You might want to add Wolfram's Language String Patterns[1].
Perl 6 (which is now actually called Raku, for what it's worth) has BNF-style Grammars as a first class citizen of the language (a virtually unheard of thing AFAIK), and programmers are encouraged to use it for complex parsing tasks instead of regex. I don't know whether that falls under "alternative syntax for regex", they are very closely related to regexes and actually much more powerful and readable, including regexes as a subset. But adding them might drag you into adding every Context Free\Parsing Expression Grammar tool out there, things like Bison and YACC and Antlr.
The language SNOBOL[2][3][4] is one of the earliest languages with text matching and processing as a first class citizen (in fact, the only citizen).
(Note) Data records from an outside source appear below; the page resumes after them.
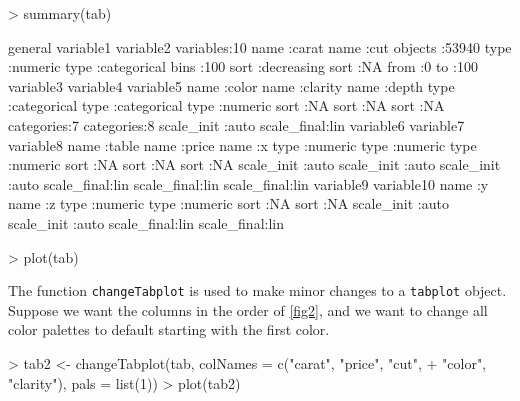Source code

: \documentclass[11pt, fleqn, a4paper]{article}
\begin{document}
\begin{Schunk}
\begin{Sinput}
> summary(tab)
\end{Sinput}
\begin{Soutput}
      general            variable1               variable2          
 variables:10      name       :carat        name      :cut          
 objects  :53940   type       :numeric      type      :categorical  
 bins     :100     sort       :decreasing   sort      :NA           
 from     :0%      scale_init :auto         categories:6            
 to       :100%    scale_final:lin                                  
      variable3                variable4                 variable5      
 name      :color         name      :clarity       name       :depth    
 type      :categorical   type      :categorical   type       :numeric  
 sort      :NA            sort      :NA            sort       :NA       
 categories:7             categories:8             scale_init :auto     
                                                   scale_final:lin      
       variable6             variable7             variable8      
 name       :table     name       :price     name       :x        
 type       :numeric   type       :numeric   type       :numeric  
 sort       :NA        sort       :NA        sort       :NA       
 scale_init :auto      scale_init :auto      scale_init :auto     
 scale_final:lin       scale_final:lin       scale_final:lin      
       variable9             variable10     
 name       :y         name       :z        
 type       :numeric   type       :numeric  
 sort       :NA        sort       :NA       
 scale_init :auto      scale_init :auto     
 scale_final:lin       scale_final:lin      
\end{Soutput}
\begin{Sinput}
> plot(tab)
\end{Sinput}
\end{Schunk}

The function {\tt changeTabplot} is used to make minor changes to a {\tt tabplot} object. Suppose we want the columns in the order of \ref{fig2}, and we want to change all color palettes to default starting with the first color.

\begin{Schunk}
\begin{Sinput}
> tab2 <- changeTabplot(tab, colNames = c("carat", "price", "cut", 
+     "color", "clarity"), pals = list(1))
> plot(tab2)
\end{Sinput}
\end{Schunk}
\end{document}
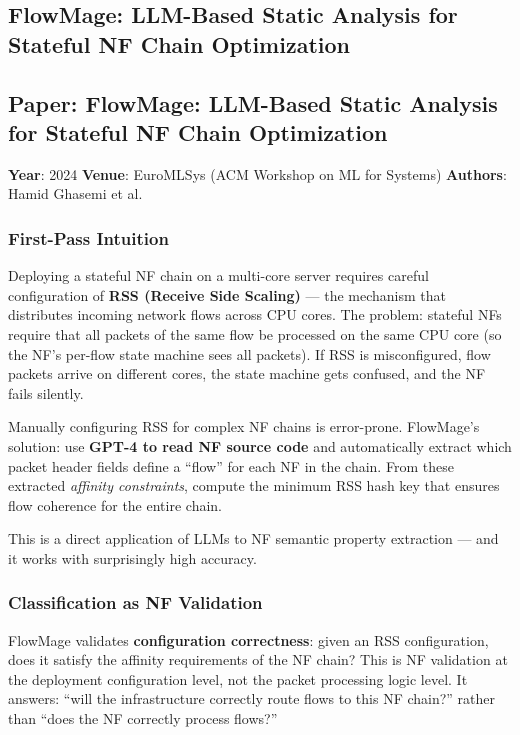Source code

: \subsection{FlowMage: LLM-Based Static Analysis for Stateful NF Chain Optimization}

\subsection*{Paper: FlowMage: LLM-Based Static Analysis for Stateful NF Chain Optimization}
\textbf{Year}: 2024 \quad \textbf{Venue}: EuroMLSys (ACM Workshop on ML for Systems) \quad \textbf{Authors}: Hamid Ghasemi et al.

\subsubsection{First-Pass Intuition}

Deploying a stateful NF chain on a multi-core server requires careful configuration of \textbf{RSS (Receive Side Scaling)} --- the mechanism that distributes incoming network flows across CPU cores. The problem: stateful NFs require that all packets of the same flow be processed on the same CPU core (so the NF's per-flow state machine sees all packets). If RSS is misconfigured, flow packets arrive on different cores, the state machine gets confused, and the NF fails silently.

Manually configuring RSS for complex NF chains is error-prone. FlowMage's solution: use \textbf{GPT-4 to read NF source code} and automatically extract which packet header fields define a ``flow'' for each NF in the chain. From these extracted \emph{affinity constraints}, compute the minimum RSS hash key that ensures flow coherence for the entire chain.

This is a direct application of LLMs to NF semantic property extraction --- and it works with surprisingly high accuracy.

\subsubsection{Classification as NF Validation}

FlowMage validates \textbf{configuration correctness}: given an RSS configuration, does it satisfy the affinity requirements of the NF chain? This is NF validation at the deployment configuration level, not the packet processing logic level. It answers: ``will the infrastructure correctly route flows to this NF chain?'' rather than ``does the NF correctly process flows?''

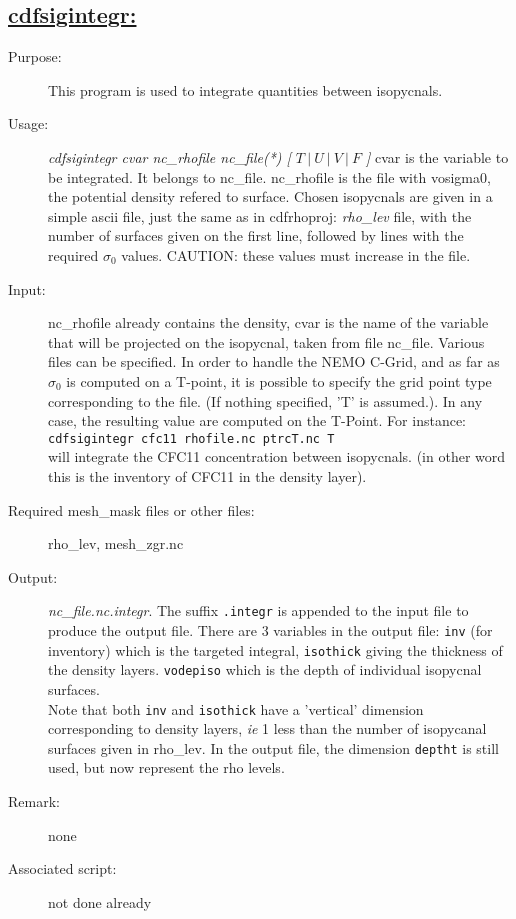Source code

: \documentclass[a4paper,11pt]{article}
\begin{document}
\subsection*{\underline{cdfsigintegr:}}
\begin{description}
\item[Purpose:]  This program is used to integrate quantities between isopycnals.
\item[Usage:] {\em cdfsigintegr cvar nc\_rhofile nc\_file(*) [ $T~|~U~|~V~|~F$ ] }
  cvar is the variable to be integrated. It belongs to nc\_file. nc\_rhofile is the file with vosigma0, the potential density refered to surface.
Chosen isopycnals are given in a simple ascii file, just the same as in cdfrhoproj:
{\em rho\_lev} file, with the number of surfaces given on the
first line, followed by lines with the required $\sigma_0$ values. CAUTION: these values must increase in the file.

\item[Input:]  nc\_rhofile already contains the density, cvar is the name of the variable that will be projected on the isopycnal, taken from file
nc\_file. Various files can be specified. In order to handle the NEMO C-Grid, and as far as $\sigma_0$ is computed on a T-point, it is possible
to specify the grid point type corresponding to the file. (If nothing specified, 'T' is assumed.). In any case, the resulting value are computed
on the T-Point. 
For instance:\\
 {\tt cdfsigintegr cfc11 rhofile.nc ptrcT.nc T }\\
will integrate the CFC11 concentration between isopycnals. (in other word this is the inventory of CFC11 in the density layer).
\item[Required mesh\_mask files or other files:]  rho\_lev, mesh\_zgr.nc
\item[Output:] {\em nc\_file.nc.integr}. The suffix {\tt .integr} is appended to the input file to produce the output file. 
There are 3 variables in the output file: {\tt inv} (for inventory) which is the targeted integral, {\tt isothick} giving the thickness of the
density layers. {\tt vodepiso} which is the depth of individual isopycnal surfaces.\\
Note that  both {\tt inv} and {\tt isothick} have a 'vertical' dimension corresponding to density layers, {\it ie} 1 less than the number of isopycanal
surfaces given in rho\_lev.
In the output file, the dimension {\tt deptht} is still used, but now represent the rho levels.
\item[Remark:]  none
\item[Associated script:] not done already
\end{description}
\end{document}
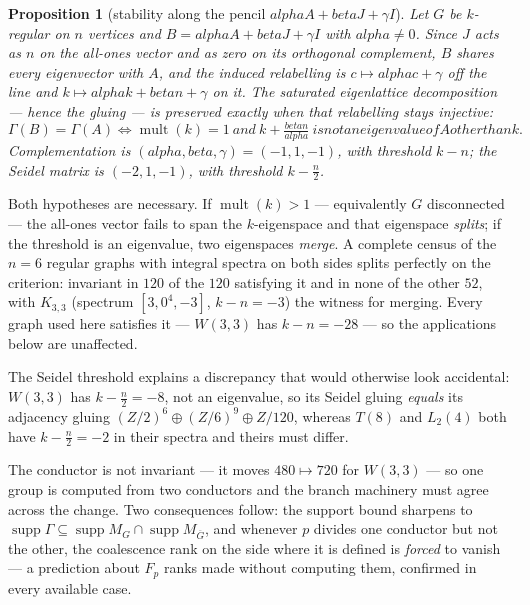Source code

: \documentclass[12pt,a4paper]{article}
\def\mathbb#1{#1}%
\def\text#1{#1}%
\def\alpha{alpha}%
\def\beta{beta}%
\newtheorem{proposition}[theorem]{Proposition}
\theoremstyle{definition}
\newcommand{\ZZ}{\mathbb{Z}}
\begin{document}
\begin{proposition}[stability along the pencil $\alpha A+\beta J+\gamma I$]
\label{prop:complementation}
Let $G$ be $k$-regular on $n$ vertices and $B = \alpha A + \beta J + \gamma I$
with $\alpha\neq 0$. Since $J$ acts as $n$ on the all-ones vector and as zero on
its orthogonal complement, $B$ shares every eigenvector with $A$, and the induced
relabelling is $c\mapsto \alpha c+\gamma$ off the line and
$k\mapsto \alpha k+\beta n+\gamma$ on it. The saturated eigenlattice
decomposition --- hence the gluing --- is preserved exactly when that relabelling
stays injective:
\[
  \Gamma(B)=\Gamma(A)
  \iff
  \operatorname{mult}(k)=1
  \ \text{ and }\
  k+\tfrac{\beta n}{\alpha}\ \text{is not an eigenvalue of }A\text{ other than }k.
\]
Complementation is $(\alpha,\beta,\gamma)=(-1,1,-1)$, with threshold $k-n$;
the Seidel matrix is $(-2,1,-1)$, with threshold $k-\tfrac n2$.
\end{proposition}

Both hypotheses are necessary. If $\operatorname{mult}(k)>1$ --- equivalently
$G$ disconnected --- the all-ones vector fails to span the $k$-eigenspace and
that eigenspace \emph{splits}; if the threshold is an eigenvalue, two eigenspaces
\emph{merge}. A complete census of the $n=6$ regular graphs with integral spectra
on both sides splits perfectly on the criterion: invariant in $120$ of the $120$
satisfying it and in none of the other $52$, with $K_{3,3}$ (spectrum
$[3,0^4,-3]$, $k-n=-3$) the witness for merging. Every graph used here satisfies
it --- $W(3,3)$ has $k-n=-28$ --- so the applications below are unaffected.

The Seidel threshold explains a discrepancy that would otherwise look accidental:
$W(3,3)$ has $k-\tfrac n2 = -8$, not an eigenvalue, so its Seidel gluing
\emph{equals} its adjacency gluing $(\ZZ/2)^6\oplus(\ZZ/6)^9\oplus\ZZ/120$,
whereas $T(8)$ and $L_2(4)$ both have $k-\tfrac n2=-2$ in their spectra and
theirs must differ.

The conductor is not invariant --- it moves $480\mapsto 720$ for $W(3,3)$ ---
so one group is computed from two conductors and the branch machinery must agree
across the change. Two consequences follow: the support bound sharpens to
$\operatorname{supp}\Gamma \subseteq \operatorname{supp}M_G \cap
\operatorname{supp}M_{\overline G}$, and whenever $p$ divides one conductor but
not the other, the coalescence rank on the side where it is defined is
\emph{forced} to vanish --- a prediction about $\mathbb F_p$ ranks made without
computing them, confirmed in every available case.
\end{document}
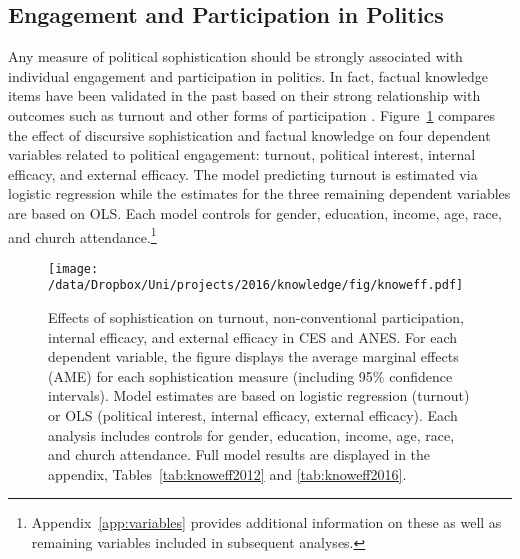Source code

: \subsection*{Engagement and Participation in Politics}
Any measure of political sophistication should be strongly associated with individual engagement and participation in politics. In fact, factual knowledge items have been validated in the past based on their strong relationship with outcomes such as turnout and other forms of participation \citep[230--233]{lupia2015uninformed}. Figure~\ref{fig:knoweff} compares the effect of discursive sophistication and factual knowledge on four dependent variables related to political engagement: turnout, political interest, internal efficacy, and external efficacy. The model predicting turnout is estimated via logistic regression while the estimates for the three remaining dependent variables are based on OLS. Each model controls for gender, education, income, age, race, and church attendance.\footnote{Appendix~\ref{app:variables} provides additional information on these as well as remaining variables included in subsequent analyses.}

\begin{figure}[h]\centering
\texttt{[image: /data/Dropbox/Uni/projects/2016/knowledge/fig/knoweff.pdf]}
\caption[Effects of sophistication on turnout, non-conventional participation, internal efficacy, and external efficacy]{Effects of sophistication on turnout, non-conventional participation, internal efficacy, and external efficacy in CES and ANES. For each dependent variable, the figure displays the average marginal effects (AME) for each sophistication measure (including 95\% confidence intervals). Model estimates are based on logistic regression (turnout) or OLS (political interest, internal efficacy, external efficacy). Each analysis includes controls for gender, education, income, age, race, and church attendance. Full model results are displayed in the appendix, Tables~\ref{tab:knoweff2012} and \ref{tab:knoweff2016}.}\label{fig:knoweff}
\end{figure}


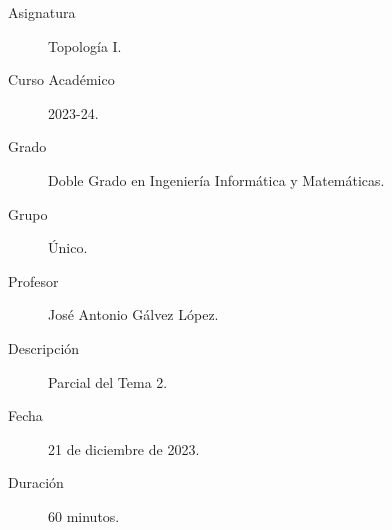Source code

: \documentclass[12pt]{article}
\begin{document}

    
    

    \begin{description}
        \item[Asignatura] Topología I.
        \item[Curso Académico] 2023-24.
        \item[Grado] Doble Grado en Ingeniería Informática y Matemáticas.
        \item[Grupo] Único.
        \item[Profesor] José Antonio Gálvez López.
        \item[Descripción] Parcial del Tema 2.
        \item[Fecha] 21 de diciembre de 2023.
        \item[Duración] 60 minutos.
    
    \end{description}
    \newpage
    
\end{document}
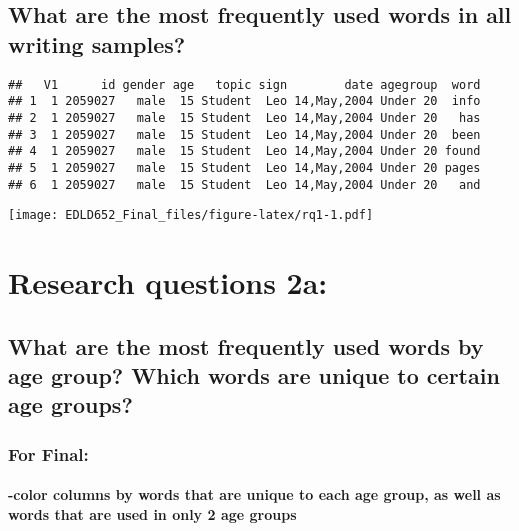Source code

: \documentclass[
]{article}
\begin{document}
\hypertarget{what-are-the-most-frequently-used-words-in-all-writing-samples}{%
\subsection{What are the most frequently used words in all writing
samples?}\label{what-are-the-most-frequently-used-words-in-all-writing-samples}}

\begin{verbatim}
##   V1      id gender age   topic sign        date agegroup  word
## 1  1 2059027   male  15 Student  Leo 14,May,2004 Under 20  info
## 2  1 2059027   male  15 Student  Leo 14,May,2004 Under 20   has
## 3  1 2059027   male  15 Student  Leo 14,May,2004 Under 20  been
## 4  1 2059027   male  15 Student  Leo 14,May,2004 Under 20 found
## 5  1 2059027   male  15 Student  Leo 14,May,2004 Under 20 pages
## 6  1 2059027   male  15 Student  Leo 14,May,2004 Under 20   and
\end{verbatim}

\texttt{[image: EDLD652\_Final\_files/figure-latex/rq1-1.pdf]}

\hypertarget{research-questions-2a}{%
\section{Research questions 2a:}\label{research-questions-2a}}

\hypertarget{what-are-the-most-frequently-used-words-by-age-group-which-words-are-unique-to-certain-age-groups}{%
\subsection{What are the most frequently used words by age group? Which
words are unique to certain age
groups?}\label{what-are-the-most-frequently-used-words-by-age-group-which-words-are-unique-to-certain-age-groups}}

\hypertarget{for-final}{%
\subsubsection{For Final:}\label{for-final}}

\hypertarget{color-columns-by-words-that-are-unique-to-each-age-group-as-well-as-words-that-are-used-in-only-2-age-groups}{%
\paragraph{-color columns by words that are unique to each age group, as
well as words that are used in only 2 age
groups}\label{color-columns-by-words-that-are-unique-to-each-age-group-as-well-as-words-that-are-used-in-only-2-age-groups}}
\end{document}
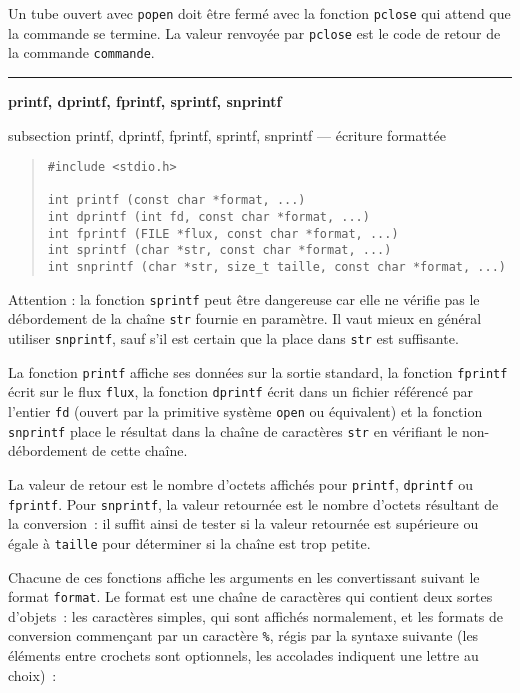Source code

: \documentclass [twoside] {report}
\newcommand {\primitive} [1]
    {
	\phantomsection
	{\large \textbf {#1}}
	\addcontentsline {toc} {subsection} {#1}
    }
\newcommand {\separation}
    {
	\vspace {5mm}
	\nopagebreak
	\hrule
    }
\begin{document}
Un tube ouvert avec \texttt {popen} doit être fermé avec la
fonction \texttt {pclose} qui attend que la commande se termine. La
valeur renvoyée par \texttt {pclose} est le code de retour de la
commande \texttt {commande}.



\separation
\primitive {printf, dprintf, fprintf, sprintf, snprintf} --- écriture formattée

\begin {quote}
\begin {verbatim}
#include <stdio.h>

int printf (const char *format, ...)
int dprintf (int fd, const char *format, ...)
int fprintf (FILE *flux, const char *format, ...)
int sprintf (char *str, const char *format, ...)
int snprintf (char *str, size_t taille, const char *format, ...)
\end{verbatim}
\end {quote}

Attention : la fonction \texttt {sprintf} peut être dangereuse car
elle ne vérifie pas le débordement de la chaîne \texttt{str} fournie
en paramètre. Il vaut mieux en général utiliser \texttt{snprintf},
sauf s'il est certain que la place dans \texttt{str} est suffisante.

La fonction \texttt {printf} affiche ses données sur la sortie standard, la
fonction \texttt {fprintf} écrit sur le flux \texttt {flux}, la fonction \texttt
{dprintf} écrit dans un fichier référencé par l'entier \texttt {fd}
(ouvert par la primitive système \texttt {open} ou équivalent) et la
fonction \texttt {snprintf} place le résultat dans la chaîne de caractères
\texttt {str} en vérifiant le non-débordement de cette chaîne.

La valeur de retour est le nombre d'octets affichés pour \texttt
{printf}, \texttt {dprintf} ou \texttt {fprintf}. Pour \texttt {snprintf},
la valeur retournée est le nombre d'octets résultant de la conversion~:
il suffit ainsi de tester si la valeur retournée est supérieure ou
égale à \texttt {taille} pour déterminer si la chaîne est trop petite.

Chacune de ces fonctions affiche les arguments en les convertissant
suivant le format \texttt {format}.  Le format est une chaîne de caractères
qui contient deux sortes d'objets~:  les caractères simples, qui sont
affichés normalement, et les formats de conversion commençant par un
caractère \texttt {\%}, régis par la syntaxe suivante (les éléments entre
crochets sont optionnels, les accolades indiquent une lettre au choix)~:
\end{document}
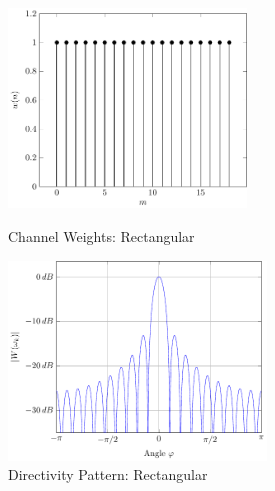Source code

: \begin{figure}[h!]
    \begin{minipage}{0.49\textwidth}
    \centering
    \includegraphics[height=5.3cm]{images/3_Parametric_array/Rectangular_Window.pdf}
    \caption{Channel Weights: Rectangular}
    \label{3_subfig:directivity_no_steer_lambda2}
    \end{minipage}
    \begin{minipage}{0.49\textwidth}
    \centering
    \includegraphics[height=5.3cm]{images/3_Parametric_array/Rectangle.pdf}
    \caption{Directivity Pattern: Rectangular}
     \label{3_subfig:directivity_no_steer_lambda3}
    \end{minipage}
\end{figure}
Being designed (1962) before the first software implementation of regular expressions* (1968), the pattern language it uses is not based on regular expression, and in some cases actually exceeds it (e.g. matching balanced parenthesis, which mathmatical regex can't do, but some variants of practical regexes can with special non-regular constructs).
This thread[5] in Retrocomputing stack exchange discusses what is the earliest language with string pattern matching capabilities, and finds hidden gems in the process.
I think SNOBOL might count, but it's a bit different in that I think it's a "dead" language now? e.g. it doesn't appear to have a user base or implementations. But feel free to add it or anything else if there are good links.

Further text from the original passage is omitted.